Dataset records:
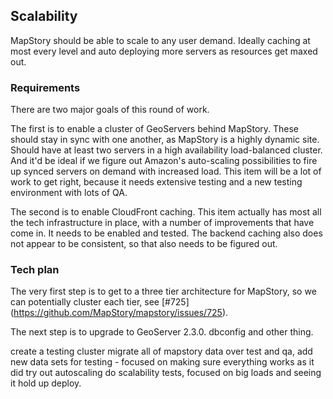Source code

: ## Scalability

MapStory should be able to scale to any user demand. Ideally caching at most every level and auto deploying 
more servers as resources get maxed out.

### Requirements

There are two major goals of this round of work. 

The first is to enable a cluster of GeoServers behind MapStory. These should stay in sync with one another,
as MapStory is a highly dynamic site. Should have at least two servers in a high availability load-balanced
cluster. And it'd be ideal if we figure out Amazon's auto-scaling possibilities to fire up synced servers
on demand with increased load. This item will be a lot of work to get right, because it needs extensive testing
and a new testing environment with lots of QA.

The second is to enable CloudFront caching. This item actually has most all the tech infrastructure in place,
with a number of improvements that have come in. It needs to be enabled and tested. The backend caching also
does not appear to be consistent, so that also needs to be figured out.

### Tech plan
The very first step is to get to a three tier architecture for MapStory, so we can potentially cluster each tier, 
see [#725] (https://github.com/MapStory/mapstory/issues/725). 

The next step is to upgrade to GeoServer 2.3.0. dbconfig and other thing.

create a testing cluster
migrate all of mapstory data over
test and qa, add new data sets for testing - focused on making sure everything works as it did
try out autoscaling
do scalability tests, focused on big loads and seeing it hold up
deploy.
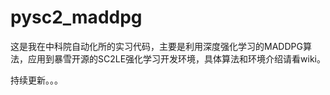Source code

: # pysc2_maddpg

这是我在中科院自动化所的实习代码，主要是利用深度强化学习的MADDPG算法，应用到暴雪开源的SC2LE强化学习开发环境，具体算法和环境介绍请看wiki。

持续更新。。。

Goal of the exercise: The required output is each record above, reproduced exactly, without its pictures.

Written solution:
Source code

: ## Scalability

MapStory should be able to scale to any user demand. Ideally caching at most every level and auto deploying 
more servers as resources get maxed out.

### Requirements

There are two major goals of this round of work. 

The first is to enable a cluster of GeoServers behind MapStory. These should stay in sync with one another,
as MapStory is a highly dynamic site. Should have at least two servers in a high availability load-balanced
cluster. And it'd be ideal if we figure out Amazon's auto-scaling possibilities to fire up synced servers
on demand with increased load. This item will be a lot of work to get right, because it needs extensive testing
and a new testing environment with lots of QA.

The second is to enable CloudFront caching. This item actually has most all the tech infrastructure in place,
with a number of improvements that have come in. It needs to be enabled and tested. The backend caching also
does not appear to be consistent, so that also needs to be figured out.

### Tech plan
The very first step is to get to a three tier architecture for MapStory, so we can potentially cluster each tier, 
see [#725] (https://github.com/MapStory/mapstory/issues/725). 

The next step is to upgrade to GeoServer 2.3.0. dbconfig and other thing.

create a testing cluster
migrate all of mapstory data over
test and qa, add new data sets for testing - focused on making sure everything works as it did
try out autoscaling
do scalability tests, focused on big loads and seeing it hold up
deploy.
Source code

: # pysc2_maddpg

这是我在中科院自动化所的实习代码，主要是利用深度强化学习的MADDPG算法，应用到暴雪开源的SC2LE强化学习开发环境，具体算法和环境介绍请看wiki。

持续更新。。。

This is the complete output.